The five fundamentals of CloudEthernet

CEF President outlines priorities for action.

  • Friday, 22nd November 2013 Posted 11 years ago in by Phil Alsop

James Walker, President, CloudEthernet Forum (CEF) announced today the “Five Fundamentals” to be initially prioritized by the CEF and its working groups. Walker listed the five key issues that had been identified and chosen by members at the CEF’s recent meeting under the acronym VASPA, namely: Virtualization, Automation, Security, Programmability, and Analytics.

“Networks are seeing a number of major transitions under the pressure of mobility and the move to cloud services,” Walker said. “Now the explosion in machine to machine (M2M) communications promises the fastest growth ever in connected devices, with 73% of devices being mobile or M2M by 2017. Unless the industry – vendors, service providers and OTT providers included – really work together to define global standards and address these challenges, then cloud computing could fall victim to its own success.”

Working groups are already being established by the CEF to address specific concerns, and members can get involved in shaping the future of the cloud computing. The scope of work is now being grouped under the following Five Fundamentals:
• Virtualization – VMWare, Citrix and Microsoft are all working to extend their platforms to encompass network virtualization, and network service providers need to manage both the end to end transport of storage and virtual machines, and network virtualisation tunnels. How to make sure that a unified management layer can be rolled out across a network, and meet the deterministic performance requirements of cloud traffic? The role of Network Function Virtualization (NFV) in this process is also considered.
• Automation – automated creation and deployment of VMs is evolving quickly. Storage can be established in seconds, but network automation lags far behind. Vendor independent protocols and standards are needed to accelerate network automation and delivery and creation of services, particulary across multiple service providers – such as in a hybrid cloud environment.
• Security – the cloud is well established as a principle, data has become highly mobile, but regulatory and privacy laws must be complied with. For the cloud to remain on its growth path it needs robust structures to ensure end to end security. The industry also needs to formulate guidelines to inform the security decisions made by governments and regulators.
• Programmability – most routers and switches can be programmed by their makers, but few are open to third party APIs. A number of groups – including ETSI and the ONF– are working on this within the domain of a single customer, but coordination is needed around the specific needs of cloud computing, and inter-provider service continuity.
• Analytics – A continuous exchange of information between the network and the cloud service providers on network and application service performance and requirements is needed, followed by real-time analysis of whether additional resources, either from the cloud or the network service provider, are required.

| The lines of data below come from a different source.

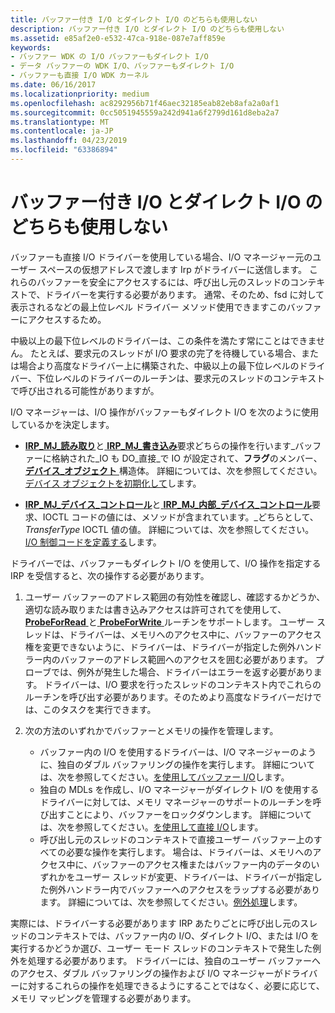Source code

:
 ```yaml
---
title: バッファー付き I/O とダイレクト I/O のどちらも使用しない
description: バッファー付き I/O とダイレクト I/O のどちらも使用しない
ms.assetid: e85af2e0-e532-47ca-918e-087e7aff859e
keywords:
- バッファー WDK の I/O バッファーもダイレクト I/O
- データ バッファーの WDK I/O、バッファーもダイレクト I/O
- バッファーも直接 I/O WDK カーネル
ms.date: 06/16/2017
ms.localizationpriority: medium
ms.openlocfilehash: ac8292956b71f46aec32185eab82eb8afa2a0af1
ms.sourcegitcommit: 0cc5051945559a242d941a6f2799d161d8eba2a7
ms.translationtype: MT
ms.contentlocale: ja-JP
ms.lasthandoff: 04/23/2019
ms.locfileid: "63386894"
---
```

# <a name="using-neither-buffered-nor-direct-io"></a>バッファー付き I/O とダイレクト I/O のどちらも使用しない





バッファーも直接 I/O ドライバーを使用している場合、I/O マネージャー元のユーザー スペースの仮想アドレスで渡します Irp がドライバーに送信します。 これらのバッファーを安全にアクセスするには、呼び出し元のスレッドのコンテキストで、ドライバーを実行する必要があります。 通常、そのため、fsd に対して表示されるなどの最上位レベル ドライバー メソッド使用できますこのバッファーにアクセスするため。

中級以上の最下位レベルのドライバーは、この条件を満たす常にことはできません。 たとえば、要求元のスレッドが I/O 要求の完了を待機している場合、または場合より高度なドライバー上に構築された、中級以上の最下位レベルのドライバー、下位レベルのドライバーのルーチンは、要求元のスレッドのコンテキストで呼び出される可能性がありますが。

I/O マネージャーは、I/O 操作がバッファーもダイレクト I/O を次のように使用しているかを決定します。

-   [ **IRP\_MJ\_読み取り**](https://msdn.microsoft.com/library/windows/hardware/ff550794)と[ **IRP\_MJ\_書き込み**](https://msdn.microsoft.com/library/windows/hardware/ff550819)要求どちらの操作を行います\_バッファーに格納された\_IO も DO\_直接\_で IO が設定されて、**フラグ**のメンバー、 [**デバイス\_オブジェクト** ](https://msdn.microsoft.com/library/windows/hardware/ff543147)構造体。 詳細については、次を参照してください。[デバイス オブジェクトを初期化して](initializing-a-device-object.md)します。

-   [ **IRP\_MJ\_デバイス\_コントロール**](https://msdn.microsoft.com/library/windows/hardware/ff550744)と[ **IRP\_MJ\_内部\_デバイス\_コントロール**](https://msdn.microsoft.com/library/windows/hardware/ff550766)要求、IOCTL コードの値には、メソッドが含まれています。\_どちらとして、 *TransferType* IOCTL 値の値。 詳細については、次を参照してください。 [I/O 制御コードを定義する](defining-i-o-control-codes.md)します。

ドライバーでは、バッファーもダイレクト I/O を使用して、I/O 操作を指定する IRP を受信すると、次の操作する必要があります。

1.  ユーザー バッファーのアドレス範囲の有効性を確認し、確認するかどうか、適切な読み取りまたは書き込みアクセスは許可されてを使用して、 [ **ProbeForRead** ](https://msdn.microsoft.com/library/windows/hardware/ff559876)と[ **ProbeForWrite** ](https://msdn.microsoft.com/library/windows/hardware/ff559879)ルーチンをサポートします。 ユーザー スレッドは、ドライバーは、メモリへのアクセス中に、バッファーのアクセス権を変更できないように、ドライバーは、ドライバーが指定した例外ハンドラー内のバッファーのアドレス範囲へのアクセスを囲む必要があります。 プローブでは、例外が発生した場合、ドライバーはエラーを返す必要があります。 ドライバーは、I/O 要求を行ったスレッドのコンテキスト内でこれらのルーチンを呼び出す必要があります。そのためより高度なドライバーだけでは、このタスクを実行できます。

2.  次の方法のいずれかでバッファーとメモリの操作を管理します。
    -   バッファー内の I/O を使用するドライバーは、I/O マネージャーのように、独自のダブル バッファリングの操作を実行します。 詳細については、次を参照してください。[を使用してバッファー I/O](using-buffered-i-o.md)します。
    -   独自の MDLs を作成し、I/O マネージャーがダイレクト I/O を使用するドライバーに対しては、メモリ マネージャーのサポートのルーチンを呼び出すことにより、バッファーをロックダウンします。 詳細については、次を参照してください。[を使用して直接 I/O](using-direct-i-o.md)します。
    -   呼び出し元のスレッドのコンテキストで直接ユーザー バッファー上のすべての必要な操作を実行します。 場合は、ドライバーは、メモリへのアクセス中に、バッファーのアクセス権またはバッファー内のデータのいずれかをユーザー スレッドが変更、ドライバーは、ドライバーが指定した例外ハンドラー内でバッファーへのアクセスをラップする必要があります。 詳細については、次を参照してください。[例外処理](handling-exceptions.md)します。

実際には、ドライバーする必要があります IRP あたりごとに呼び出し元のスレッドのコンテキストでは、バッファー内の I/O、ダイレクト I/O、または I/O を実行するかどうか選び、ユーザー モード スレッドのコンテキストで発生した例外を処理する必要があります。 ドライバーには、独自のユーザー バッファーへのアクセス、ダブル バッファリングの操作および I/O マネージャーがドライバーに対するこれらの操作を処理できるようにすることではなく、必要に応じて、メモリ マッピングを管理する必要があります。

“There is something here that touches every major cloud stakeholder – including large user organisations,” added Walker. “We have started selecting suitable members with the drive and expertise to head working groups in these five areas. If companies believe their future will be dependent on getting these issues in line, now is their chance to join the CEF and help shape the future of Cloud services. As the MEF came to define the $50billion Carrier Ethernet services market, so the CEF can shape tomorrow’s $200billion Cloud services market.”